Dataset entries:
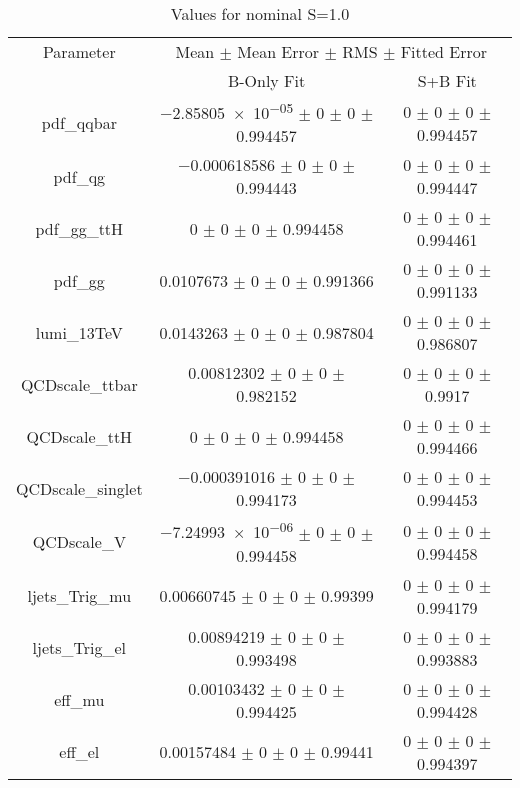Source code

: \begin{table}
\centering
\caption{Values for nominal S=1.0}
\begin{tabular}{ccc}
\toprule
Parameter 	& \multicolumn{2}{c}{Mean $\pm$ Mean Error $\pm$ RMS $\pm$ Fitted Error}\\
 	& B-Only Fit & S+B Fit\\
\midrule
pdf\_qqbar 	& \num{-2.85805e-05} $\pm$ \num{0} $\pm$ \num{0} $\pm$ \num{0.994457} 	& \num{0} $\pm$ \num{0} $\pm$ \num{0} $\pm$ \num{0.994457}\\
pdf\_qg 	& \num{-0.000618586} $\pm$ \num{0} $\pm$ \num{0} $\pm$ \num{0.994443} 	& \num{0} $\pm$ \num{0} $\pm$ \num{0} $\pm$ \num{0.994447}\\
pdf\_gg\_ttH 	& \num{0} $\pm$ \num{0} $\pm$ \num{0} $\pm$ \num{0.994458} 	& \num{0} $\pm$ \num{0} $\pm$ \num{0} $\pm$ \num{0.994461}\\
pdf\_gg 	& \num{0.0107673} $\pm$ \num{0} $\pm$ \num{0} $\pm$ \num{0.991366} 	& \num{0} $\pm$ \num{0} $\pm$ \num{0} $\pm$ \num{0.991133}\\
lumi\_13TeV 	& \num{0.0143263} $\pm$ \num{0} $\pm$ \num{0} $\pm$ \num{0.987804} 	& \num{0} $\pm$ \num{0} $\pm$ \num{0} $\pm$ \num{0.986807}\\
QCDscale\_ttbar 	& \num{0.00812302} $\pm$ \num{0} $\pm$ \num{0} $\pm$ \num{0.982152} 	& \num{0} $\pm$ \num{0} $\pm$ \num{0} $\pm$ \num{0.9917}\\
QCDscale\_ttH 	& \num{0} $\pm$ \num{0} $\pm$ \num{0} $\pm$ \num{0.994458} 	& \num{0} $\pm$ \num{0} $\pm$ \num{0} $\pm$ \num{0.994466}\\
QCDscale\_singlet 	& \num{-0.000391016} $\pm$ \num{0} $\pm$ \num{0} $\pm$ \num{0.994173} 	& \num{0} $\pm$ \num{0} $\pm$ \num{0} $\pm$ \num{0.994453}\\
QCDscale\_V 	& \num{-7.24993e-06} $\pm$ \num{0} $\pm$ \num{0} $\pm$ \num{0.994458} 	& \num{0} $\pm$ \num{0} $\pm$ \num{0} $\pm$ \num{0.994458}\\
ljets\_Trig\_mu 	& \num{0.00660745} $\pm$ \num{0} $\pm$ \num{0} $\pm$ \num{0.99399} 	& \num{0} $\pm$ \num{0} $\pm$ \num{0} $\pm$ \num{0.994179}\\
ljets\_Trig\_el 	& \num{0.00894219} $\pm$ \num{0} $\pm$ \num{0} $\pm$ \num{0.993498} 	& \num{0} $\pm$ \num{0} $\pm$ \num{0} $\pm$ \num{0.993883}\\
eff\_mu 	& \num{0.00103432} $\pm$ \num{0} $\pm$ \num{0} $\pm$ \num{0.994425} 	& \num{0} $\pm$ \num{0} $\pm$ \num{0} $\pm$ \num{0.994428}\\
eff\_el 	& \num{0.00157484} $\pm$ \num{0} $\pm$ \num{0} $\pm$ \num{0.99441} 	& \num{0} $\pm$ \num{0} $\pm$ \num{0} $\pm$ \num{0.994397}\\

\end{tabular}
\end{table}
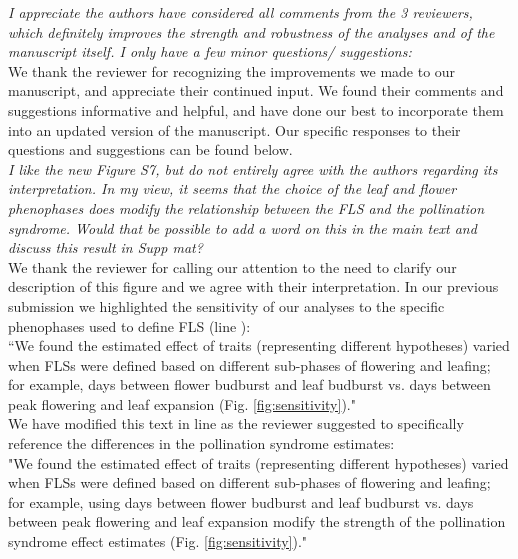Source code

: \documentclass{article}[11pt]
\begin{document}
\setlength\parindent{0pt}

\textit{I appreciate the authors have considered all comments from the 3 reviewers, which definitely improves the strength and robustness of the analyses and of the manuscript itself. I only have a few minor questions/ suggestions:}\\

We thank the reviewer for recognizing the improvements we made to our manuscript, and appreciate their continued input. We found their comments and suggestions informative and helpful, and have done our best to incorporate them into an updated version of the manuscript. Our specific responses to their questions and suggestions can be found below.\\

\textit{I like the new Figure S7, but do not entirely agree with the authors regarding its interpretation. In my view, it seems that the choice of the leaf and flower phenophases does modify the relationship between the FLS and the pollination syndrome. Would that be possible to add a word on this in the main text and discuss this result in Supp mat?}\\

We thank the reviewer for calling our attention to the need to clarify our description of this figure and we agree with their interpretation. In our previous submission we highlighted the sensitivity of our analyses to the specific phenophases used to define FLS (line ):\\

``We found the estimated effect of traits (representing different hypotheses) varied when FLSs were defined based on different sub-phases of flowering and leafing; for example, days between flower budburst and leaf budburst vs. days between peak flowering and leaf expansion (Fig. \ref{fig:sensitivity})."\\ 

We have modified this text in line  as the reviewer suggested to specifically reference the differences in the pollination syndrome estimates:\\

"We found the estimated effect of traits (representing different hypotheses) varied when FLSs were defined based on different sub-phases of flowering and leafing; for example, using days between flower budburst and leaf budburst vs. days between peak flowering and leaf expansion modify the strength of the pollination syndrome effect estimates (Fig. \ref{fig:sensitivity})." \\
\end{document}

> **EXERCISE OBJECTIVE**
Using the entries above, return exactly the lines from the line with "We thank the reviewer for calling" to the line with "for example, days", counting both of those lines.

> **REPLY TO THE TASK**
We thank the reviewer for calling our attention to the need to clarify our description of this figure and we agree with their interpretation. In our previous submission we highlighted the sensitivity of our analyses to the specific phenophases used to define FLS (line ):\\

``We found the estimated effect of traits (representing different hypotheses) varied when FLSs were defined based on different sub-phases of flowering and leafing; for example, days between flower budburst and leaf budburst vs. days between peak flowering and leaf expansion (Fig. \ref{fig:sensitivity})."\\ 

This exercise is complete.